Domestic energy prices are forecast to rise by 5% from April, adding £85 a year to household bills, according to consultancy Cornwall Insight.
The forecaster, which is widely regarded for its accurate predictions, said a household using a typical amount of gas and electricity would pay £1,823 a year.
The predicted higher prices will take effect at the same time as increases to water and council tax bills in April.
However, minimum wage levels will also go up while benefits and the state pension will increase.
Cornwall forecasts that the price cap will rise from its current level of £1,738 per year for a typical household.
The predicted rise will come as the days get lighter and warmer, when energy use tends to fall.
Cornwall say the hike is due to a combination of colder weather and a fall in gas storage levels across Europe, which has led to a sharp rise in wholesale prices.
Bills are about 50% higher than pre-Covid levels, but remain below the peak seen in 2022 when Russia’s invasion of Ukraine caused energy prices to spike.
With gas and electricity prices set to increase, some homes might look at the options available to fix their energy tariff.
Ofgem, the regulator, will announce the official new energy price cap level on 25 February, which will affect homes in England, Wales and Scotland.
The price cap affects 26 million households on default, variable tariffs and is set every three months by Ofgem.

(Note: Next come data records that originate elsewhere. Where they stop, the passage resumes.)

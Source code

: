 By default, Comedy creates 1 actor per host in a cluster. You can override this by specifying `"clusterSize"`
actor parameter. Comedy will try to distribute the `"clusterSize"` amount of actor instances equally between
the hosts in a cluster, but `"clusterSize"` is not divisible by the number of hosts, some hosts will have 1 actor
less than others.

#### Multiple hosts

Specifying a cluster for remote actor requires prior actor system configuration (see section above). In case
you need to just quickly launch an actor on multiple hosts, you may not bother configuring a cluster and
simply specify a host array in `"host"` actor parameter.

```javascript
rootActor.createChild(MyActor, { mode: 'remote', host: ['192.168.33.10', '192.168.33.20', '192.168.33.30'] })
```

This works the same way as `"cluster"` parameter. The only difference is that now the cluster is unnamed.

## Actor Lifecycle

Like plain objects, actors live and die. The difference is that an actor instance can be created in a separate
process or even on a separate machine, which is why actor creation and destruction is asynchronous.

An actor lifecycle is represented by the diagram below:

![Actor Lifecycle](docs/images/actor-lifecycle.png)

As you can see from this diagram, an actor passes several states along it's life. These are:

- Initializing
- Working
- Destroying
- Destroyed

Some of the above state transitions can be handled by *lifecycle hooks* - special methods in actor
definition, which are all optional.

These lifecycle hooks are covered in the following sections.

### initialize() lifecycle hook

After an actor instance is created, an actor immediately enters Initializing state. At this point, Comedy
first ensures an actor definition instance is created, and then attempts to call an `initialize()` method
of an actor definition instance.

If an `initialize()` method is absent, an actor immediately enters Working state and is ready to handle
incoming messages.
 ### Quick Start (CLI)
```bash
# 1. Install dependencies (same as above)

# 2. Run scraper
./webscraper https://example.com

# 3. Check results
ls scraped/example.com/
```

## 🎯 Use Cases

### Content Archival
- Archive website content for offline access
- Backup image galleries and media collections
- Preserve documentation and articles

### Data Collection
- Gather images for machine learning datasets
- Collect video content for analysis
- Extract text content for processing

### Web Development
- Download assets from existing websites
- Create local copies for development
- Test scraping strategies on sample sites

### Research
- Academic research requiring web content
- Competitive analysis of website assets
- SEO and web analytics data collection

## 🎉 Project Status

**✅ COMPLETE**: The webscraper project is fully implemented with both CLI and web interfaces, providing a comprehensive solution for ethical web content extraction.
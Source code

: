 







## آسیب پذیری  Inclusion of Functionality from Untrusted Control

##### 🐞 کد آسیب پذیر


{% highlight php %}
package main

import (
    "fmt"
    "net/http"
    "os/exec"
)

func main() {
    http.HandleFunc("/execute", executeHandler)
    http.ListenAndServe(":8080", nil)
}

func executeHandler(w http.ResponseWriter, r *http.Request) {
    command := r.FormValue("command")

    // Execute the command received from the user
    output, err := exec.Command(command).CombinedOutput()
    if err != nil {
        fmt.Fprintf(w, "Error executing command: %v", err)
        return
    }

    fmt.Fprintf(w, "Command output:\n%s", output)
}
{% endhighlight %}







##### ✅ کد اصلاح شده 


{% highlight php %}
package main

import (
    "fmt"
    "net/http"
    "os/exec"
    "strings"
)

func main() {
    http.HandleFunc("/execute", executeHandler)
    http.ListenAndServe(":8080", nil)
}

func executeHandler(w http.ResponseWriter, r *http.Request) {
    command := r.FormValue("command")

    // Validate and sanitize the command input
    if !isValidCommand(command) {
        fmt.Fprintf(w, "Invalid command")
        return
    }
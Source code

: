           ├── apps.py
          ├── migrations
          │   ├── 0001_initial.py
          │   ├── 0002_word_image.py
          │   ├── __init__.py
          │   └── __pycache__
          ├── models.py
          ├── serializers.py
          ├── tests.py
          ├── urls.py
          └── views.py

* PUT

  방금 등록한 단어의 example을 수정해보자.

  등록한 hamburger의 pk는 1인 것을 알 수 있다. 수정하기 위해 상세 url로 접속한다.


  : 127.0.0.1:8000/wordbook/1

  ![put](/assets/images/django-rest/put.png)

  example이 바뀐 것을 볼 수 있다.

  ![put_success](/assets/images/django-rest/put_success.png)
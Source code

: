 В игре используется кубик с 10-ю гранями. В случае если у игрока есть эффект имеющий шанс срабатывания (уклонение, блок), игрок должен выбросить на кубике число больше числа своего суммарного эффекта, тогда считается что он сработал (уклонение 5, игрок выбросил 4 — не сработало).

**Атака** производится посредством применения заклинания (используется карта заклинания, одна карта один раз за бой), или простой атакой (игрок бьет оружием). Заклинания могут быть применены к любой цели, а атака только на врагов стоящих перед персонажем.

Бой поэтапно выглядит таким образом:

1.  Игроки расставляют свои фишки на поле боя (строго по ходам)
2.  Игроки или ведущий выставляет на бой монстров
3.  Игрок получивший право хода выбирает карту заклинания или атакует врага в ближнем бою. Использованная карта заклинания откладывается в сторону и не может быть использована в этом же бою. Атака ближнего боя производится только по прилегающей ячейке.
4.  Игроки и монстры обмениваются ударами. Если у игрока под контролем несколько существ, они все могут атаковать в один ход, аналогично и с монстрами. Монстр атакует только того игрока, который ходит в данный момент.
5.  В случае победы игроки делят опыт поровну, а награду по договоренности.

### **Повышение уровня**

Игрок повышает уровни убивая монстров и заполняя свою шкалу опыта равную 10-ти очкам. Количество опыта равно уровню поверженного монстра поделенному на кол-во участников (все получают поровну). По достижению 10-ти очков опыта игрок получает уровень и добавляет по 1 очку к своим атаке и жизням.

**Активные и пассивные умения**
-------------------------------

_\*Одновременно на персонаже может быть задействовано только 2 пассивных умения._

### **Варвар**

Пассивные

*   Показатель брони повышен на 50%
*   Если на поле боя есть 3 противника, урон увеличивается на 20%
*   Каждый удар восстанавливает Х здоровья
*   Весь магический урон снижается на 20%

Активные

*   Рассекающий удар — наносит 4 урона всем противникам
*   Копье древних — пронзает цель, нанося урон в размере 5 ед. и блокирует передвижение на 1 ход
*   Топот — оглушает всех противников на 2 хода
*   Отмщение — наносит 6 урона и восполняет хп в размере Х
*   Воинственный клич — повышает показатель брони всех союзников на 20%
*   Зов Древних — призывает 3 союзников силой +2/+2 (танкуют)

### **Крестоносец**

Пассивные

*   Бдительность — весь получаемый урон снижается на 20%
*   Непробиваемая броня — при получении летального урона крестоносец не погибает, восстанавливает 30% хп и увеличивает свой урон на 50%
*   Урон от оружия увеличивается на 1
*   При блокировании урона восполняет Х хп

While the cost of each unit of gas and electricity is capped, the total bill is not, so household bills will vary depending on how much energy is used.
The regulator illustrates the cap by showing the impact on the annual bill of a household with typical energy usage.
In January, there was a 1.2% rise – which worked out as £1.75 extra a month compared with the previous cap.
A period of high prices means households have collectively built up debt of £3.8bn to suppliers.
The average household in arrears owes more than £1,500 for electricity and £1,300 for gas.